Je me sens comme si je dialoguais avec un docteur extrêmement intelligent, qui a passé toute sa vie à faire de la programmation système, et en même temps avec un enfant de dix ans. C’est tellement étrange.

Il appelle cela « jaggedness », une distribution inégale des capacités. Le modèle peut travailler plusieurs heures d’affilée pour vous déplacer une montagne, puis, en un clin d’œil, il peut faire preuve d’une stupidité évidente sur un problème simple, et se retrouver dans une boucle infinie. Karpathy pense que la racine du problème vient de la façon dont l’apprentissage par renforcement est entraîné. Le modèle est infiniment optimisé pour des tâches vérifiables. La vérification du bon fonctionnement du code ou des tests unitaires a des réponses claires : vrai ou faux. Mais dans des scénarios où il faut du jugement, interpréter des intentions, ou dire « attends, je ne suis pas sûr que c’est ça que tu veux », il n’y a tout simplement pas de signal d’optimisation. Par exemple, demander à ChatGPT de raconter une blague : celle qu’il racontait il y a trois ou quatre ans est toujours la même aujourd’hui. « Pourquoi les scientifiques ne font pas confiance aux atomes ? Parce qu’ils composent tout. »

Cela fait quatre ans ! Les modèles ont fait des progrès fulgurants dans les tâches d’agents, mais la capacité à raconter des blagues n’a pas été du tout optimisée, elle est restée figée. « Tu ne dialogues pas avec une intelligence générale, » résume-t-il, « tu es soit sur la voie rapide, tout va à la vitesse de la lumière, soit tu n’es pas sur la voie, et tout commence à flotter. »

Le vrai goulot d’étranglement, c’est l’humain lui-même

En regardant le parcours de Karpathy ces six derniers mois, une ligne de fil conducteur traverse tout : en octobre dernier, il disait que les agents seraient une décennie de travail, en décembre il a été rattrapé par la réalité, en janvier il a confié à Claude la gestion de la maison, en mars il a confié à l’agent la recherche.

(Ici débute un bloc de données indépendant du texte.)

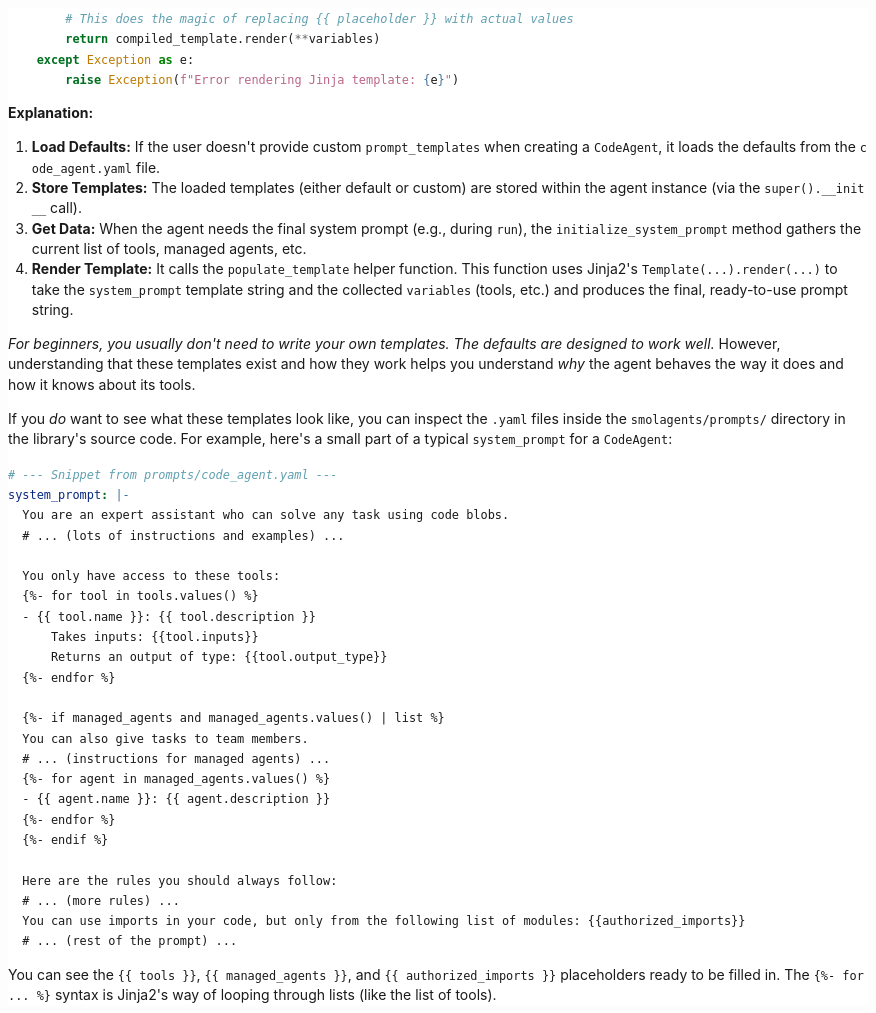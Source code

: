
 ```python
        # This does the magic of replacing {{ placeholder }} with actual values
        return compiled_template.render(**variables)
    except Exception as e:
        raise Exception(f"Error rendering Jinja template: {e}")

```

**Explanation:**

1.  **Load Defaults:** If the user doesn't provide custom `prompt_templates` when creating a `CodeAgent`, it loads the defaults from the `code_agent.yaml` file.
2.  **Store Templates:** The loaded templates (either default or custom) are stored within the agent instance (via the `super().__init__` call).
3.  **Get Data:** When the agent needs the final system prompt (e.g., during `run`), the `initialize_system_prompt` method gathers the current list of tools, managed agents, etc.
4.  **Render Template:** It calls the `populate_template` helper function. This function uses Jinja2's `Template(...).render(...)` to take the `system_prompt` template string and the collected `variables` (tools, etc.) and produces the final, ready-to-use prompt string.

*For beginners, you usually don't need to write your own templates. The defaults are designed to work well.* However, understanding that these templates exist and how they work helps you understand *why* the agent behaves the way it does and how it knows about its tools.

If you *do* want to see what these templates look like, you can inspect the `.yaml` files inside the `smolagents/prompts/` directory in the library's source code. For example, here's a small part of a typical `system_prompt` for a `CodeAgent`:

```yaml
# --- Snippet from prompts/code_agent.yaml ---
system_prompt: |-
  You are an expert assistant who can solve any task using code blobs.
  # ... (lots of instructions and examples) ...

  You only have access to these tools:
  {%- for tool in tools.values() %}
  - {{ tool.name }}: {{ tool.description }}
      Takes inputs: {{tool.inputs}}
      Returns an output of type: {{tool.output_type}}
  {%- endfor %}

  {%- if managed_agents and managed_agents.values() | list %}
  You can also give tasks to team members.
  # ... (instructions for managed agents) ...
  {%- for agent in managed_agents.values() %}
  - {{ agent.name }}: {{ agent.description }}
  {%- endfor %}
  {%- endif %}

  Here are the rules you should always follow:
  # ... (more rules) ...
  You can use imports in your code, but only from the following list of modules: {{authorized_imports}}
  # ... (rest of the prompt) ...
```
You can see the `{{ tools }}`, `{{ managed_agents }}`, and `{{ authorized_imports }}` placeholders ready to be filled in. The `{%- for ... %}` syntax is Jinja2's way of looping through lists (like the list of tools).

La constante, c’est que l’humain recule d’un cran, passant d’exécutant à commandant, de programmeur à donneur d’instructions.

Karpathy a écrit sur GitHub une introduction de style science-fiction pour AutoResearch :

Autrefois, la recherche avancée en IA était menée par des ordinateurs physiques, qui devaient manger, dormir, et se connectaient par onde sonore lors de réunions pour synchroniser leur travail.

Cette époque est révolue.

Il prévoit pour 2026 un seul mot : « slopacolypse », un mot-valise combinant « slop » (ragot, boue) et « apocalypse » (fin du monde).

Sur GitHub, arXiv, et sur les réseaux sociaux, il y aura une quantité énorme de contenus « à peu près corrects mais pas totalement exacts ». La véritable efficacité et la « performance de l’IA » coexisteront. Il y a cinq mois, il disait que tout cela « ne servait à rien »,

Et maintenant, il admet avoir « une folie IA ». Ce changement, peut-être, résume le mieux ce que sera 2026.